An Airbus A350-1000 at the Singapore Airshow on February 4. The company said Thursday it aims to deliver a record number of aircraft this year. Roslan RAHMAN / AFP/File
An Airbus A350-1000 at the Singapore Airshow on February 4. The company said Thursday it aims to deliver a record number of aircraft this year. Roslan RAHMAN / AFP/File

Plane maker Airbus aims to deliver a record number of commercial aircraft this year, the company said Thursday, capitalizing on "strong demand" and a jump in profit in 2025.

"2025 was a landmark year, characterized by very strong demand for our products and services across all businesses," CEO Guillaume Faury said in a press release announcing annual results.

The European manufacturer said it received 1,000 orders for commercial planes in 2025, with net orders of 889 after taking cancellations into account, and 793 delivered.

Last year, its overall profit jumped 23 percent to 5.2 billion euros ($6.1 billion).

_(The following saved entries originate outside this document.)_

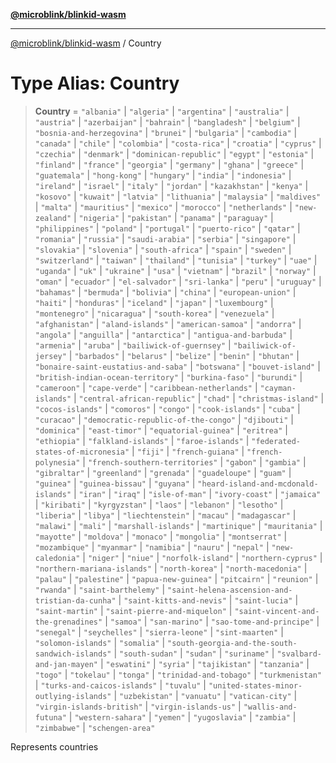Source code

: [**@microblink/blinkid-wasm**](../README.md)

***

[@microblink/blinkid-wasm](../README.md) / Country

# Type Alias: Country

> **Country** = `"albania"` \| `"algeria"` \| `"argentina"` \| `"australia"` \| `"austria"` \| `"azerbaijan"` \| `"bahrain"` \| `"bangladesh"` \| `"belgium"` \| `"bosnia-and-herzegovina"` \| `"brunei"` \| `"bulgaria"` \| `"cambodia"` \| `"canada"` \| `"chile"` \| `"colombia"` \| `"costa-rica"` \| `"croatia"` \| `"cyprus"` \| `"czechia"` \| `"denmark"` \| `"dominican-republic"` \| `"egypt"` \| `"estonia"` \| `"finland"` \| `"france"` \| `"georgia"` \| `"germany"` \| `"ghana"` \| `"greece"` \| `"guatemala"` \| `"hong-kong"` \| `"hungary"` \| `"india"` \| `"indonesia"` \| `"ireland"` \| `"israel"` \| `"italy"` \| `"jordan"` \| `"kazakhstan"` \| `"kenya"` \| `"kosovo"` \| `"kuwait"` \| `"latvia"` \| `"lithuania"` \| `"malaysia"` \| `"maldives"` \| `"malta"` \| `"mauritius"` \| `"mexico"` \| `"morocco"` \| `"netherlands"` \| `"new-zealand"` \| `"nigeria"` \| `"pakistan"` \| `"panama"` \| `"paraguay"` \| `"philippines"` \| `"poland"` \| `"portugal"` \| `"puerto-rico"` \| `"qatar"` \| `"romania"` \| `"russia"` \| `"saudi-arabia"` \| `"serbia"` \| `"singapore"` \| `"slovakia"` \| `"slovenia"` \| `"south-africa"` \| `"spain"` \| `"sweden"` \| `"switzerland"` \| `"taiwan"` \| `"thailand"` \| `"tunisia"` \| `"turkey"` \| `"uae"` \| `"uganda"` \| `"uk"` \| `"ukraine"` \| `"usa"` \| `"vietnam"` \| `"brazil"` \| `"norway"` \| `"oman"` \| `"ecuador"` \| `"el-salvador"` \| `"sri-lanka"` \| `"peru"` \| `"uruguay"` \| `"bahamas"` \| `"bermuda"` \| `"bolivia"` \| `"china"` \| `"european-union"` \| `"haiti"` \| `"honduras"` \| `"iceland"` \| `"japan"` \| `"luxembourg"` \| `"montenegro"` \| `"nicaragua"` \| `"south-korea"` \| `"venezuela"` \| `"afghanistan"` \| `"aland-islands"` \| `"american-samoa"` \| `"andorra"` \| `"angola"` \| `"anguilla"` \| `"antarctica"` \| `"antigua-and-barbuda"` \| `"armenia"` \| `"aruba"` \| `"bailiwick-of-guernsey"` \| `"bailiwick-of-jersey"` \| `"barbados"` \| `"belarus"` \| `"belize"` \| `"benin"` \| `"bhutan"` \| `"bonaire-saint-eustatius-and-saba"` \| `"botswana"` \| `"bouvet-island"` \| `"british-indian-ocean-territory"` \| `"burkina-faso"` \| `"burundi"` \| `"cameroon"` \| `"cape-verde"` \| `"caribbean-netherlands"` \| `"cayman-islands"` \| `"central-african-republic"` \| `"chad"` \| `"christmas-island"` \| `"cocos-islands"` \| `"comoros"` \| `"congo"` \| `"cook-islands"` \| `"cuba"` \| `"curacao"` \| `"democratic-republic-of-the-congo"` \| `"djibouti"` \| `"dominica"` \| `"east-timor"` \| `"equatorial-guinea"` \| `"eritrea"` \| `"ethiopia"` \| `"falkland-islands"` \| `"faroe-islands"` \| `"federated-states-of-micronesia"` \| `"fiji"` \| `"french-guiana"` \| `"french-polynesia"` \| `"french-southern-territories"` \| `"gabon"` \| `"gambia"` \| `"gibraltar"` \| `"greenland"` \| `"grenada"` \| `"guadeloupe"` \| `"guam"` \| `"guinea"` \| `"guinea-bissau"` \| `"guyana"` \| `"heard-island-and-mcdonald-islands"` \| `"iran"` \| `"iraq"` \| `"isle-of-man"` \| `"ivory-coast"` \| `"jamaica"` \| `"kiribati"` \| `"kyrgyzstan"` \| `"laos"` \| `"lebanon"` \| `"lesotho"` \| `"liberia"` \| `"libya"` \| `"liechtenstein"` \| `"macau"` \| `"madagascar"` \| `"malawi"` \| `"mali"` \| `"marshall-islands"` \| `"martinique"` \| `"mauritania"` \| `"mayotte"` \| `"moldova"` \| `"monaco"` \| `"mongolia"` \| `"montserrat"` \| `"mozambique"` \| `"myanmar"` \| `"namibia"` \| `"nauru"` \| `"nepal"` \| `"new-caledonia"` \| `"niger"` \| `"niue"` \| `"norfolk-island"` \| `"northern-cyprus"` \| `"northern-mariana-islands"` \| `"north-korea"` \| `"north-macedonia"` \| `"palau"` \| `"palestine"` \| `"papua-new-guinea"` \| `"pitcairn"` \| `"reunion"` \| `"rwanda"` \| `"saint-barthelemy"` \| `"saint-helena-ascension-and-tristian-da-cunha"` \| `"saint-kitts-and-nevis"` \| `"saint-lucia"` \| `"saint-martin"` \| `"saint-pierre-and-miquelon"` \| `"saint-vincent-and-the-grenadines"` \| `"samoa"` \| `"san-marino"` \| `"sao-tome-and-principe"` \| `"senegal"` \| `"seychelles"` \| `"sierra-leone"` \| `"sint-maarten"` \| `"solomon-islands"` \| `"somalia"` \| `"south-georgia-and-the-south-sandwich-islands"` \| `"south-sudan"` \| `"sudan"` \| `"suriname"` \| `"svalbard-and-jan-mayen"` \| `"eswatini"` \| `"syria"` \| `"tajikistan"` \| `"tanzania"` \| `"togo"` \| `"tokelau"` \| `"tonga"` \| `"trinidad-and-tobago"` \| `"turkmenistan"` \| `"turks-and-caicos-islands"` \| `"tuvalu"` \| `"united-states-minor-outlying-islands"` \| `"uzbekistan"` \| `"vanuatu"` \| `"vatican-city"` \| `"virgin-islands-british"` \| `"virgin-islands-us"` \| `"wallis-and-futuna"` \| `"western-sahara"` \| `"yemen"` \| `"yugoslavia"` \| `"zambia"` \| `"zimbabwe"` \| `"schengen-area"`

Represents countries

The company said it is targeting "around 870 commercial aircraft deliveries" this year.

"As the basis for its 2026 guidance, the Company assumes no additional disruptions to global trade or the world economy, air traffic, the supply chain, its internal operations, and its ability to deliver products and services," it said in its outlook.

Both Airbus and its rival Boeing have struggled to return to pre-pandemic production levels after their entire network of suppliers was disrupted, even as airlines are eager to modernize their fleets with more fuel-efficient aircraft and expand to meet an expected increase in passenger numbers over the coming decades.